Preliminary analysis revealed no significant differences in the performance of boys and girls. Children performed equally well on the traditional AR tasks whether they had earlier been presented with testimony that mentioned the AR distinction (M = 1.85, SD = 1.25) or not (M = 2.13, SD = 1.00), t(88) = 1.18, ns (correcting for unequal variances between groups). This is consistent with work demonstrating that AR understanding is a conceptual insight that cannot be taught in a single training session (Taylor & Hort, 1990). As expected, AR understanding correlated significantly and positively with age, r(93) = .48, p < .001.

Two of our independent variables—age and AR understanding—were continuous. Thus, we first examined children’s testimony-consistent judgments about objects’ labels and functions (i.e., their total scores) using ordinary least squares regression.

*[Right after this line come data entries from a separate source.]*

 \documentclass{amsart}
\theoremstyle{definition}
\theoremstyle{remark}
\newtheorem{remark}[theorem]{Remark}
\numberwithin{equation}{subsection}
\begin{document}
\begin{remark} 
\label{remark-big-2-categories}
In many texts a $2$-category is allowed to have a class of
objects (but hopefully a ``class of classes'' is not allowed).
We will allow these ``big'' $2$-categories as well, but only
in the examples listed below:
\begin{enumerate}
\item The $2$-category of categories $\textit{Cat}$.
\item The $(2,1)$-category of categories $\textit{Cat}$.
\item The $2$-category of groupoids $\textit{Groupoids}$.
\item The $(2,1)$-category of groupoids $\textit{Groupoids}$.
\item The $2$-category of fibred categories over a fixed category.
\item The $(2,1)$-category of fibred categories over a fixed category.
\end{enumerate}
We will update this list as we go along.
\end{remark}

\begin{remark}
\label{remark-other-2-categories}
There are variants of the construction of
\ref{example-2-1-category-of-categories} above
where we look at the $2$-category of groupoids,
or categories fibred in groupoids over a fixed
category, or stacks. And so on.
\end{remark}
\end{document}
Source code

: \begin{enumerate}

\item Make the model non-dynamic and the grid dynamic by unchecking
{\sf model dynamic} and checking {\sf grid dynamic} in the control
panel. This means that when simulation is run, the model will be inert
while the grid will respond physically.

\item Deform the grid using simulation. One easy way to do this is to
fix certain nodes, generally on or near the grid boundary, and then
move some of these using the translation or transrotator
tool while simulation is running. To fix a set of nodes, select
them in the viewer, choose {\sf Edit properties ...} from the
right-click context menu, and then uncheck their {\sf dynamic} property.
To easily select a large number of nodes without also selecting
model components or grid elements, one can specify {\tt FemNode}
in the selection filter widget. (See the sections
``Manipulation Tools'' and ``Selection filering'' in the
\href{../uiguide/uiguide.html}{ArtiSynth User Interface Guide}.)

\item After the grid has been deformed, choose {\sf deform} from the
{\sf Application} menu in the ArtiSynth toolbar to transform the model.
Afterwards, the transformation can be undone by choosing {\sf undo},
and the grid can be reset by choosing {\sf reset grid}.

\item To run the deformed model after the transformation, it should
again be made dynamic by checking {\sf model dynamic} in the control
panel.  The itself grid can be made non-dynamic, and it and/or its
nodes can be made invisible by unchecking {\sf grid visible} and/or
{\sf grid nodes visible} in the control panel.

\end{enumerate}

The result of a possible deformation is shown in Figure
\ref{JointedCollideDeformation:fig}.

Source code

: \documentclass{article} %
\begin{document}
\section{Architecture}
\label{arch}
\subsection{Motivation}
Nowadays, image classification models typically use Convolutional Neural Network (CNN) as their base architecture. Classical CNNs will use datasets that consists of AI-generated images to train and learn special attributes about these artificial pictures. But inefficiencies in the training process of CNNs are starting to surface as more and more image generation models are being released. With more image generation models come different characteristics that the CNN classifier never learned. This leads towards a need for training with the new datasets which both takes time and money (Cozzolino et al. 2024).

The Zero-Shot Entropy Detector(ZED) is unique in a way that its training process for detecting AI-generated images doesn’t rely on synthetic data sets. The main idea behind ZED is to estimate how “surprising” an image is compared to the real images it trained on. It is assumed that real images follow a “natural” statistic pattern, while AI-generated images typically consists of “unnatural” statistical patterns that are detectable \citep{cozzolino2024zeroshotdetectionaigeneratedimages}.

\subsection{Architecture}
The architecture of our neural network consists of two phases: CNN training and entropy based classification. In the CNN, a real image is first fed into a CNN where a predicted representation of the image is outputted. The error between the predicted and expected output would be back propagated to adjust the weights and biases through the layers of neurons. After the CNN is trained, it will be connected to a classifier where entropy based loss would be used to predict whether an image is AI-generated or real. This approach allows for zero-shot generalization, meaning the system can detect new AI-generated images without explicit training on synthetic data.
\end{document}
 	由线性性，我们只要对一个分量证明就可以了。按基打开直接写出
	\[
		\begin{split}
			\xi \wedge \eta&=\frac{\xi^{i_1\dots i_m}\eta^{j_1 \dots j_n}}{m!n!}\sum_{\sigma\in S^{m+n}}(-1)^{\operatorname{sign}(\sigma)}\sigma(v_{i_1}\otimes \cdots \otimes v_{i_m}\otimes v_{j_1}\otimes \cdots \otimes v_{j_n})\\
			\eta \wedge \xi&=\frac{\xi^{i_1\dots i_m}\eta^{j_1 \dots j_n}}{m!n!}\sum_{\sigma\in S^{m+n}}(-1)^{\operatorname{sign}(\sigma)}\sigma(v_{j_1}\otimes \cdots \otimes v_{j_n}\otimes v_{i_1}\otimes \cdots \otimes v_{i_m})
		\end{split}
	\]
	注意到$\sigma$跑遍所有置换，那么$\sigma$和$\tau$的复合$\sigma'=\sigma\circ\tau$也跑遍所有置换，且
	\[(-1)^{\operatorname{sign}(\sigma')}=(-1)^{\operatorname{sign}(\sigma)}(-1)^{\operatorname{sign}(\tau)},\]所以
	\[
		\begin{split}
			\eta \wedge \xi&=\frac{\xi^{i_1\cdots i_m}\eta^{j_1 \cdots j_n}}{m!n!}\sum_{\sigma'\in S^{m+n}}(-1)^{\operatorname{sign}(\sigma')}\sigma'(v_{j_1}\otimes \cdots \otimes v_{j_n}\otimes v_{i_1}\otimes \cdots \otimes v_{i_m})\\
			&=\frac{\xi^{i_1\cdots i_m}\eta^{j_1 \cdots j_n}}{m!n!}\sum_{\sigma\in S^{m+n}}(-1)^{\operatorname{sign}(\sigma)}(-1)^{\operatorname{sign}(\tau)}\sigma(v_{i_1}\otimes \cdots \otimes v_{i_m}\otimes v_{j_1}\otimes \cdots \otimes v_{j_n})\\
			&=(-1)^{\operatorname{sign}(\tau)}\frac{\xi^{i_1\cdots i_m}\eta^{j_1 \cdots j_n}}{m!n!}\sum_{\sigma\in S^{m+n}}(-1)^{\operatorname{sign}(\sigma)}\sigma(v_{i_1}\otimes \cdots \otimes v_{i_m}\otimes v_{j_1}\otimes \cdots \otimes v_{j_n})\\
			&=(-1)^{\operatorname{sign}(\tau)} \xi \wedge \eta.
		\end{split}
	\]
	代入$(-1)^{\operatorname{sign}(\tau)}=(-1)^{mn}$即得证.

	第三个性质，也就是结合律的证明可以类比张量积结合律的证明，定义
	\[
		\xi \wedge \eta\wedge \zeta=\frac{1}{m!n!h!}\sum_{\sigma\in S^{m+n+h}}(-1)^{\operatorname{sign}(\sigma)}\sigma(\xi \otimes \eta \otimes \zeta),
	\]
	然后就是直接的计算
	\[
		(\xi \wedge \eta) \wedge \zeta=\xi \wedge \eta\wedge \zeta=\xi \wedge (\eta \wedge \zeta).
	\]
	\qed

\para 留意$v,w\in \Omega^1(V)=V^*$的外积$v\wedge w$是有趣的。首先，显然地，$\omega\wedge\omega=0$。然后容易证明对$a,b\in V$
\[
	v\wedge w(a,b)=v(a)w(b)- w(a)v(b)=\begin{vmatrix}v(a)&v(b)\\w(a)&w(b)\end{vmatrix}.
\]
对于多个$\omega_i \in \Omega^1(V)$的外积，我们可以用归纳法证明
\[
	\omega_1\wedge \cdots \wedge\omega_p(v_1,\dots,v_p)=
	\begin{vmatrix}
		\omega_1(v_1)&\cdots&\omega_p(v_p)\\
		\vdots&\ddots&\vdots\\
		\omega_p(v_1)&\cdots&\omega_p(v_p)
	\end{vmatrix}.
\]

The first step of this analysis included age, which was not predictive of children’s testimony-consistent judgments (β = −.12, t = −1.15, ns). The second step additionally included the two focal variables—children’s AR understanding and informants’ mentioning of the AR distinction (a dichotomous variable). This step accounted for significant additional variance in children’s judgments, Rchange2 = .10, Fchange(2,91) = 4.86, p < .01. In this step, age was negatively related to children’s testimony-consistent judgments (β = −.22, t = −1.92, p = .06). More critically, children’s AR understanding was significantly positively related to their testimony-consistent judgments (β = .27, t = 2.38, p < .05), and informants’ mentioning of the AR distinction was also significantly positively related to children’s testimony-consistent judgments (β = .22, t = 2.16, p < .05).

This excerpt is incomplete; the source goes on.